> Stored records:
BEGIN
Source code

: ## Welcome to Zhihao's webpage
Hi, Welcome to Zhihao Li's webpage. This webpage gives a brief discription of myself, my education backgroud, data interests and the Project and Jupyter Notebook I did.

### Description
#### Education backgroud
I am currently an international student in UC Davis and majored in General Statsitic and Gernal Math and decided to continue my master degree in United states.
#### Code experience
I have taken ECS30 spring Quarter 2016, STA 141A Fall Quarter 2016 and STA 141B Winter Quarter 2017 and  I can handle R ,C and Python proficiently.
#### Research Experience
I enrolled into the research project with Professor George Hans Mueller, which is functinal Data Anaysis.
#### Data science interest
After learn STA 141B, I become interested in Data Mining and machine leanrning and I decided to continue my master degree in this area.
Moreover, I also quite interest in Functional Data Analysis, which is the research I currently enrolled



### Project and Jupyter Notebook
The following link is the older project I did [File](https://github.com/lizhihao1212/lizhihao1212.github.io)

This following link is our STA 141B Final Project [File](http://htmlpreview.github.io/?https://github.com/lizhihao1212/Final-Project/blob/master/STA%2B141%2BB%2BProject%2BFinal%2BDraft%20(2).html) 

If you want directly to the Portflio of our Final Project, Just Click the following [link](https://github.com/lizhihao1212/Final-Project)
END
> Work to complete:
Each line from the top of the data, up to and including the line that contains "#### Education backgroud", should be set down exactly.

> Response:
Source code

: ## Welcome to Zhihao's webpage
Hi, Welcome to Zhihao Li's webpage. This webpage gives a brief discription of myself, my education backgroud, data interests and the Project and Jupyter Notebook I did.

### Description
#### Education backgroud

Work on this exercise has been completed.